Convicted child-killer Aric Shayne Woodard showed no remorse -- and little respect for the court -- on Wednesday afternoon when he was sentenced to death.
"I will be disgusted if people think I came here asking for mercy," said the 40-year-old York City man, who goes by Shayne. "Being slanderized and incarcerated ... has turned me into pretty much a nut. ... Halle Berry couldn't play me if I had a piano strapped to my face."
Woodard insisted he is innocent, saying being "lied on and persecuted" only serves to make a person "more like Jesus."
On Oct. 24, jurors found Woodard guilty of first-degree murder for fatally beating 2-year-old Jaques Omari Twinn on Nov. 7, 2011, while baby-sitting the boy and his little sister.
Four days later, it took the same jury two hours to unanimously agree Woodard should die for the crime. On Wednesday, presiding Common Pleas Judge Michael E. Bortner officially imposed the death sentence and ordered Woodard to pay about $1,150 in restitution for Jaques' funeral expenses.

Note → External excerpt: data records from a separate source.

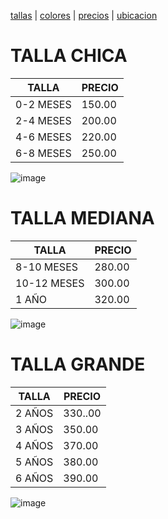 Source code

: [tallas](./tallas.md) | [colores](./colores.md) | [precios](./precios.md) | [ubicacion](./ubicacion)

# TALLA CHICA

| TALLA | PRECIO |
|-------|--------|
|0-2 MESES | 150.00|
|2-4 MESES | 200.00|
|4-6 MESES | 220.00|
| 6-8 MESES | 250.00 | 


![image](https://user-images.githubusercontent.com/100168915/159015713-81b7822c-2f71-49cc-9dda-2267f8fb9c11.png)


# TALLA MEDIANA 


| TALLA | PRECIO |
|-------|--------|
| 8-10 MESES | 280.00 |
|10-12 MESES | 300.00 |
| 1 AÑO | 320.00 |


![image](https://user-images.githubusercontent.com/100168915/159016067-9108042a-7eed-4224-b02e-49cf62bbbb8d.png)



# TALLA GRANDE 


| TALLA | PRECIO |
|-------|--------|
| 2 AÑOS | 330..00 |
|3 AÑOS | 350.00 |
| 4 AÑOS | 370.00 |
| 5 AÑOS | 380.00 | 
| 6 AÑOS | 390.00 |

![image](https://user-images.githubusercontent.com/100168915/159016484-6026a3c1-c226-4889-8020-298175a9ff9c.png)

The case: York City Detective Al Clarkson has said Woodard left the children alone to go to a nearby store and that when he returned, he assaulted the child after realizing Jaques had smeared feces on the kitchen carpet. Woodard had feelings for the children's mother, Hayley Twinn, but she did not reciprocate, according to Clarkson.
"(Woodard) became frustrated that day," the detective has said. "He knew she was out with somebody else, and he realized she was using him to watch her kids while she was out with another guy."
At trial, Woodard said he had no romantic interest in Hayley Twinn. But on Wednesday, he professed his love for her in open court.
Refused to stand: Woodard has remained in prison awaiting his sentencing hearing Wednesday, during which the judge could only impose the sentence decided upon by jurors.
He refused to stand when Bortner entered the courtroom, even when told to do so by one of a number of sheriff's deputy who had surrounded him to ensure courtroom safety.
Throughout the hearing, Woodard slumped in his chair and smiled in apparent amusement, often shaking his head and several times rolling his head from side to side as if cracking his neck.
'Last laugh': Woodard was allowed to speak before sentencing, and claimed he was set up to take the fall for Jaques' murder. He claimed he "wasn't randomly picked" because the mayor, police chief and judges already knew his name.
"Good and evil are an illusion," he said. "I know I didn't kill him -- and so does he and so does God. I'll be back in court again and I'll get the last laugh."
He said the only reason he behaved during his trial was because sheriff's deputies has strapped a shock device onto him.
"I just didn't want my mama to see me shivering on the ground," Woodard said.
'Wasteful': Outside the courtroom Woodard's defense attorneys, Joanne Floyd and Dawn Cutaia, said they oppose the death penalty.
"Not only is the death penalty excessive and cruel and unusual punishment, it's also incredibly financially wasteful," Floyd said.
She said the imposition of a death sentence adds about $1 million in extra costs to every murder case.
"And for what?" she asked.
Pennsylvania's last execution was in 1999.